◆ Exercise data:
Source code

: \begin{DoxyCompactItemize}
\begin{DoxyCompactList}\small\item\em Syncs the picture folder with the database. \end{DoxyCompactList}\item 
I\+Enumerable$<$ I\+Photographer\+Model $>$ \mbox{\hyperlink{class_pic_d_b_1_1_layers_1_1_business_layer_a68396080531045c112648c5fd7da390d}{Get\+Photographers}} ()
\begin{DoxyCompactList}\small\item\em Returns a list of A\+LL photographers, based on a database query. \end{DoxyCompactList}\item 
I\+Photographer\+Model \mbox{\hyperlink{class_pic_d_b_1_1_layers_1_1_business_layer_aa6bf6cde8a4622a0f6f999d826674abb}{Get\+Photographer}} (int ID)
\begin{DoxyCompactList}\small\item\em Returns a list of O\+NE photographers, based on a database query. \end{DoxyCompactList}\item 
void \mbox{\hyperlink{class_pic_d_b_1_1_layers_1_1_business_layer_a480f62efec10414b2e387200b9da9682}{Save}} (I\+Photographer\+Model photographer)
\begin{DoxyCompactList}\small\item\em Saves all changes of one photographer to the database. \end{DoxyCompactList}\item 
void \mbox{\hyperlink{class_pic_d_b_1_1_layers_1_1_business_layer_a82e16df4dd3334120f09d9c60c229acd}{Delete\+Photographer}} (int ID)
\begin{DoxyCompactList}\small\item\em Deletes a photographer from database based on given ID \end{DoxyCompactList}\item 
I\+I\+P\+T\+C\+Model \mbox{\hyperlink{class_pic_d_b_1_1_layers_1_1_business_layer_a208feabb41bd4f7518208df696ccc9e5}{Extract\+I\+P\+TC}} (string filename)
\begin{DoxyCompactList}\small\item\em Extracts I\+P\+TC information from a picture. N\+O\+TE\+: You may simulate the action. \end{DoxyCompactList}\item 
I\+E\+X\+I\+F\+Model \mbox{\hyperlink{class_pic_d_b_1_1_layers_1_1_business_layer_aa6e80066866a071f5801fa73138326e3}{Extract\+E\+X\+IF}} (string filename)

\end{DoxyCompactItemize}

◆ Requirement:
Please print the listing exactly, keeping each line as it is.

◆ Answer to this exercise:
Source code

: \begin{DoxyCompactItemize}
\begin{DoxyCompactList}\small\item\em Syncs the picture folder with the database. \end{DoxyCompactList}\item 
I\+Enumerable$<$ I\+Photographer\+Model $>$ \mbox{\hyperlink{class_pic_d_b_1_1_layers_1_1_business_layer_a68396080531045c112648c5fd7da390d}{Get\+Photographers}} ()
\begin{DoxyCompactList}\small\item\em Returns a list of A\+LL photographers, based on a database query. \end{DoxyCompactList}\item 
I\+Photographer\+Model \mbox{\hyperlink{class_pic_d_b_1_1_layers_1_1_business_layer_aa6bf6cde8a4622a0f6f999d826674abb}{Get\+Photographer}} (int ID)
\begin{DoxyCompactList}\small\item\em Returns a list of O\+NE photographers, based on a database query. \end{DoxyCompactList}\item 
void \mbox{\hyperlink{class_pic_d_b_1_1_layers_1_1_business_layer_a480f62efec10414b2e387200b9da9682}{Save}} (I\+Photographer\+Model photographer)
\begin{DoxyCompactList}\small\item\em Saves all changes of one photographer to the database. \end{DoxyCompactList}\item 
void \mbox{\hyperlink{class_pic_d_b_1_1_layers_1_1_business_layer_a82e16df4dd3334120f09d9c60c229acd}{Delete\+Photographer}} (int ID)
\begin{DoxyCompactList}\small\item\em Deletes a photographer from database based on given ID \end{DoxyCompactList}\item 
I\+I\+P\+T\+C\+Model \mbox{\hyperlink{class_pic_d_b_1_1_layers_1_1_business_layer_a208feabb41bd4f7518208df696ccc9e5}{Extract\+I\+P\+TC}} (string filename)
\begin{DoxyCompactList}\small\item\em Extracts I\+P\+TC information from a picture. N\+O\+TE\+: You may simulate the action. \end{DoxyCompactList}\item 
I\+E\+X\+I\+F\+Model \mbox{\hyperlink{class_pic_d_b_1_1_layers_1_1_business_layer_aa6e80066866a071f5801fa73138326e3}{Extract\+E\+X\+IF}} (string filename)

\end{DoxyCompactItemize}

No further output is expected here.